━━━ INPUT FOR THIS TASK ━━━

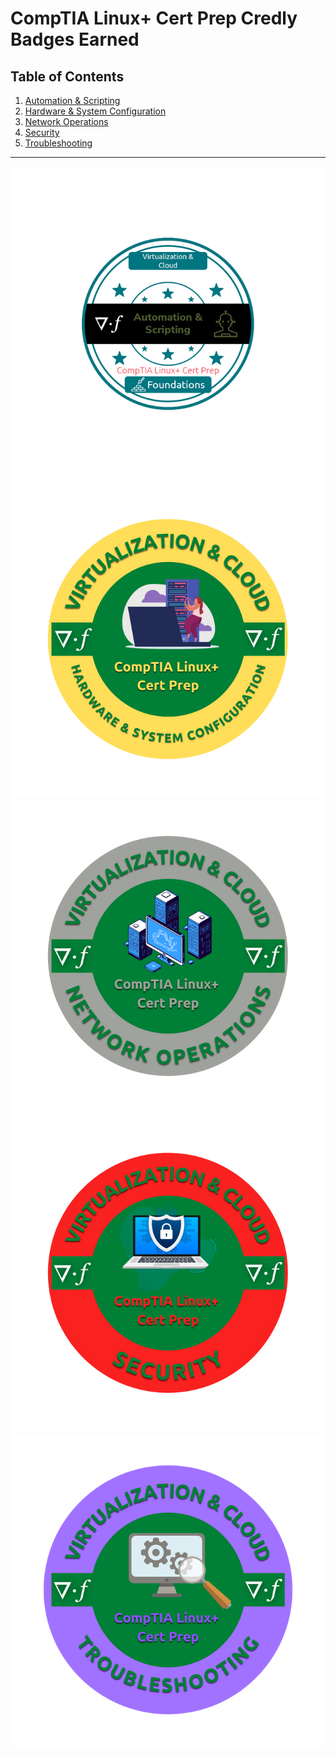 # CompTIA Linux+ Cert Prep Credly Badges Earned
## Table of Contents
1.  [Automation & Scripting]()
2.  [Hardware & System Configuration]()
3.  [Network Operations]()
4.  [Security]()
5.  [Troubleshooting]()
---
![Automation & Scripting](https://github.com/iamroot-GitHub/CompTIA-Linux-Plus-Cert-Prep-Credly-Badges-Earned/blob/0c66d4319693ab47f836d51879d60071ce473865/CompTIA%20Linux%2B%20Cert%20Prep/CompTIA%20Linux%2B%20Cert%20Prep%20Automation%20%26%20Scripting%20Foundations.png)
![Hardware & System Configuration](https://github.com/iamroot-GitHub/CompTIA-Linux-Plus-Cert-Prep-Credly-Badges-Earned/blob/0c66d4319693ab47f836d51879d60071ce473865/CompTIA%20Linux%2B%20Cert%20Prep/CompTIA%20Linux%2B%20Cert%20Prep%20Hardware%20%26%20System%20Configuration.png)
![Network Operations](https://github.com/iamroot-GitHub/CompTIA-Linux-Plus-Cert-Prep-Credly-Badges-Earned/blob/0c66d4319693ab47f836d51879d60071ce473865/CompTIA%20Linux%2B%20Cert%20Prep/CompTIA%20Linux%2B%20Cert%20Prep%20Network%20Operations.png)
![Security](https://github.com/iamroot-GitHub/CompTIA-Linux-Plus-Cert-Prep-Credly-Badges-Earned/blob/0c66d4319693ab47f836d51879d60071ce473865/CompTIA%20Linux%2B%20Cert%20Prep/CompTIA%20Linux%2B%20Cert%20Prep%20Security.png)
![Troubleshooting](https://github.com/iamroot-GitHub/CompTIA-Linux-Plus-Cert-Prep-Credly-Badges-Earned/blob/0c66d4319693ab47f836d51879d60071ce473865/CompTIA%20Linux%2B%20Cert%20Prep/CompTIA%20Linux%2B%20Cert%20Prep%20Troubleshooting.png)
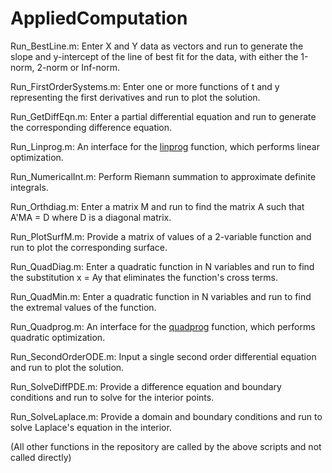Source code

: # AppliedComputation

Run_BestLine.m: Enter X and Y data as vectors and run to generate the slope and y-intercept of the line of best fit for the data, with either the 1-norm, 2-norm or Inf-norm.

Run_FirstOrderSystems.m: Enter one or more functions of t and y representing the first derivatives and run to plot the solution.

Run_GetDiffEqn.m: Enter a partial differential equation and run to generate the corresponding difference equation.

Run_Linprog.m: An interface for the [linprog](https://www.mathworks.com/help/optim/ug/linprog.html "linprog at Mathworks.com") function, which performs linear optimization.

Run_NumericalInt.m: Perform Riemann summation to approximate definite integrals.

Run_Orthdiag.m: Enter a matrix M and run to find the matrix A such that A'MA = D where D is a diagonal matrix.

Run_PlotSurfM.m: Provide a matrix of values of a 2-variable function and run to plot the corresponding surface.

Run_QuadDiag.m: Enter a quadratic function in N variables and run to find the substitution x = Ay that eliminates the function's cross terms.

Run_QuadMin.m: Enter a quadratic function in N variables and run to find the extremal values of the function.

Run_Quadprog.m: An interface for the [quadprog](https://www.mathworks.com/help/optim/ug/quadprog.html "quadprog at Mathworks.com") function, which performs quadratic optimization.

Run_SecondOrderODE.m: Input a single second order differential equation and run to plot the solution. 

Run_SolveDiffPDE.m: Provide a difference equation and boundary conditions and run to solve for the interior points.

Run_SolveLaplace.m: Provide a domain and boundary conditions and run to solve Laplace's equation in the interior.

(All other functions in the repository are called by the above scripts and not called directly)
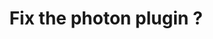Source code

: ---
title: 'Fix the photon plugin ?'
redirect_to:
  - 'https://discuss.pencil2d.org/t/fix-the-photon-plugin/885'
---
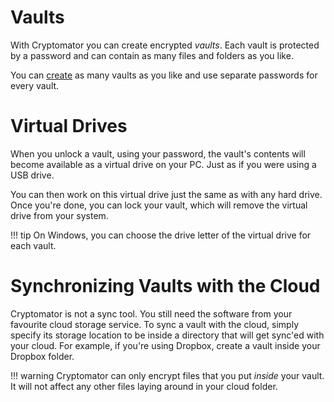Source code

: # Vaults

With Cryptomator you can create encrypted *vaults*. Each vault is protected by a password and can contain as many files and folders as you like.

You can [create](../adding-vaults/#create-a-new-vault) as many vaults as you like and use separate passwords for every vault.

# Virtual Drives

When you unlock a vault, using your password, the vault's contents will become available as a virtual drive on your PC. Just as if you were using a USB drive.

You can then work on this virtual drive just the same as with any hard drive. Once you're done, you can lock your vault, which will remove the virtual drive from your system. 

!!! tip
    On Windows, you can choose the drive letter of the virtual drive for each vault.

# Synchronizing Vaults with the Cloud

Cryptomator is not a sync tool. You still need the software from your favourite cloud storage service. To sync a vault with the cloud, simply specify its storage location to be inside a directory that will get sync'ed with your cloud. For example, if you're using Dropbox, create a vault inside your Dropbox folder.

!!! warning
    Cryptomator can only encrypt files that you put _inside_ your vault. It will not affect any other files laying around in your cloud folder.
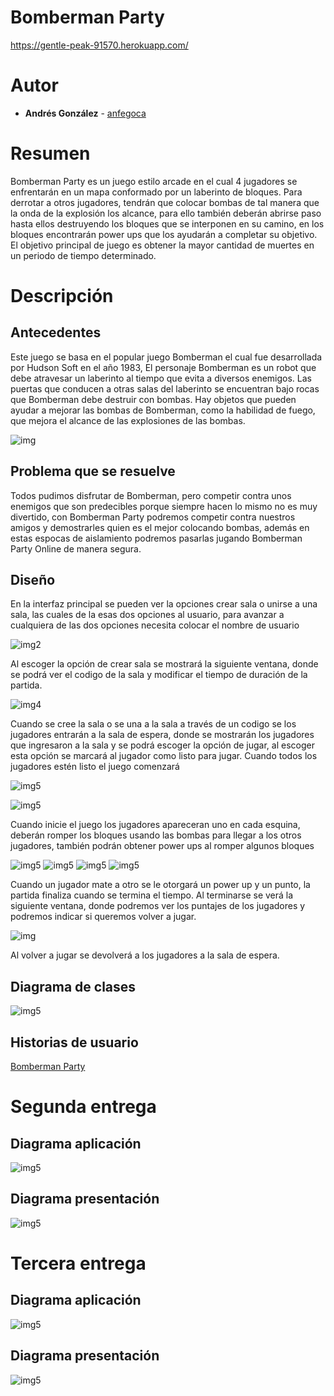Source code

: # Bomberman Party
https://gentle-peak-91570.herokuapp.com/
# Autor
* **Andrés González** - [anfegoca](https://github.com/anfegoca)
# Resumen
Bomberman Party es un juego estilo arcade en el cual 4 jugadores se enfrentarán en un mapa conformado por un laberinto de bloques. Para derrotar a otros jugadores, tendrán que colocar bombas de tal manera que la onda de la explosión los alcance, para ello también deberán abrirse paso hasta ellos destruyendo los bloques que se interponen en su camino, en los bloques encontrarán power ups que los ayudarán a completar su objetivo. El objetivo principal de juego es obtener la mayor cantidad de muertes en un periodo de tiempo determinado.
# Descripción
## Antecedentes
Este juego se basa en el popular juego Bomberman el cual fue desarrollada por Hudson Soft en el año 1983, El personaje Bomberman es un robot que debe atravesar un laberinto al tiempo que evita a diversos enemigos. Las puertas que conducen a otras salas del laberinto se encuentran bajo rocas que Bomberman debe destruir con bombas. Hay objetos que pueden ayudar a mejorar las bombas de Bomberman, como la habilidad de fuego, que mejora el alcance de las explosiones de las bombas.

![img](https://github.com/anfegoca/ARSW-Bomberman-Party/blob/master/resources/e30a8ddee463e7d6e24e07b3b27e2c31.gif)

## Problema que se resuelve
Todos pudimos disfrutar de Bomberman, pero competir contra unos enemigos que son predecibles porque siempre hacen lo mismo no es muy divertido, con Bomberman Party podremos competir contra nuestros amigos y demostrarles quien es el mejor colocando bombas, además en estas espocas de aislamiento podremos pasarlas jugando Bomberman Party Online de manera segura.
## Diseño
En la interfaz principal se pueden ver la opciones crear sala o unirse a una sala, las cuales de la esas dos opciones al usuario, para avanzar a cualquiera de las dos opciones necesita colocar el nombre de usuario

![img2](https://github.com/anfegoca/ARSW-Bomberman-Party/blob/master/resources/1.png)

Al escoger la opción de crear sala se mostrará la siguiente ventana, donde se podrá ver el codigo de la sala y modificar el tiempo de duración de la partida.

![img4](https://github.com/anfegoca/ARSW-Bomberman-Party/blob/master/resources/10.png)

Cuando se cree la sala o se una a la sala a través de un codigo se los jugadores entrarán a la sala de espera, donde se mostrarán los jugadores que ingresaron a la sala y se podrá escoger la opción de jugar, al escoger esta opción se marcará al jugador como listo para jugar.
Cuando todos los jugadores estén listo el juego comenzará

![img5](https://github.com/anfegoca/ARSW-Bomberman-Party/blob/master/resources/2.png)

![img5](https://github.com/anfegoca/ARSW-Bomberman-Party/blob/master/resources/3.png)

Cuando inicie el juego los jugadores apareceran uno en cada esquina, deberán romper los bloques usando las bombas para llegar a los otros jugadores, también podrán obtener power ups al romper algunos bloques

![img5](https://github.com/anfegoca/ARSW-Bomberman-Party/blob/master/resources/4.png)
![img5](https://github.com/anfegoca/ARSW-Bomberman-Party/blob/master/resources/5.png)
![img5](https://github.com/anfegoca/ARSW-Bomberman-Party/blob/master/resources/6.png)
![img5](https://github.com/anfegoca/ARSW-Bomberman-Party/blob/master/resources/7.png)

Cuando un jugador mate a otro se le otorgará un power up y un punto, la partida finaliza cuando se termina el tiempo. Al terminarse se verá la siguiente ventana, donde podremos ver los puntajes de los jugadores y podremos indicar si queremos volver a jugar.

![img](https://github.com/anfegoca/ARSW-Bomberman-Party/blob/master/resources/8.png)

Al volver a jugar se devolverá a los jugadores a la sala de espera.
## Diagrama de clases

![img5](https://github.com/anfegoca/ARSW-Bomberman-Party/blob/master/resources/11.png)

## Historias de usuario

[Bomberman Party](https://tree.taiga.io/project/anfegoca-bomberman-party/backlog)

# Segunda entrega
## Diagrama aplicación
![img5](https://github.com/anfegoca/ARSW-Bomberman-Party/blob/master/resources/diagrama%20aplicacion.png)
## Diagrama presentación
![img5](https://github.com/anfegoca/ARSW-Bomberman-Party/blob/master/resources/diagrama%20presentaci%C3%B3n.png)

# Tercera entrega
## Diagrama aplicación
![img5](https://github.com/anfegoca/ARSW-Bomberman-Party/blob/master/resources/aplicacion.png)
## Diagrama presentación
![img5](https://github.com/anfegoca/ARSW-Bomberman-Party/blob/master/resources/presentacion.png)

━━━

> [WHAT YOU SHOULD DO]:
Return, word for word, the lines of the data above from the line with "# Bomberman Party" through the line with "## Antecedentes", inclusive.

> [RESULT BELOW]:
: # Bomberman Party
https://gentle-peak-91570.herokuapp.com/
# Autor
* **Andrés González** - [anfegoca](https://github.com/anfegoca)
# Resumen
Bomberman Party es un juego estilo arcade en el cual 4 jugadores se enfrentarán en un mapa conformado por un laberinto de bloques. Para derrotar a otros jugadores, tendrán que colocar bombas de tal manera que la onda de la explosión los alcance, para ello también deberán abrirse paso hasta ellos destruyendo los bloques que se interponen en su camino, en los bloques encontrarán power ups que los ayudarán a completar su objetivo. El objetivo principal de juego es obtener la mayor cantidad de muertes en un periodo de tiempo determinado.
# Descripción
## Antecedentes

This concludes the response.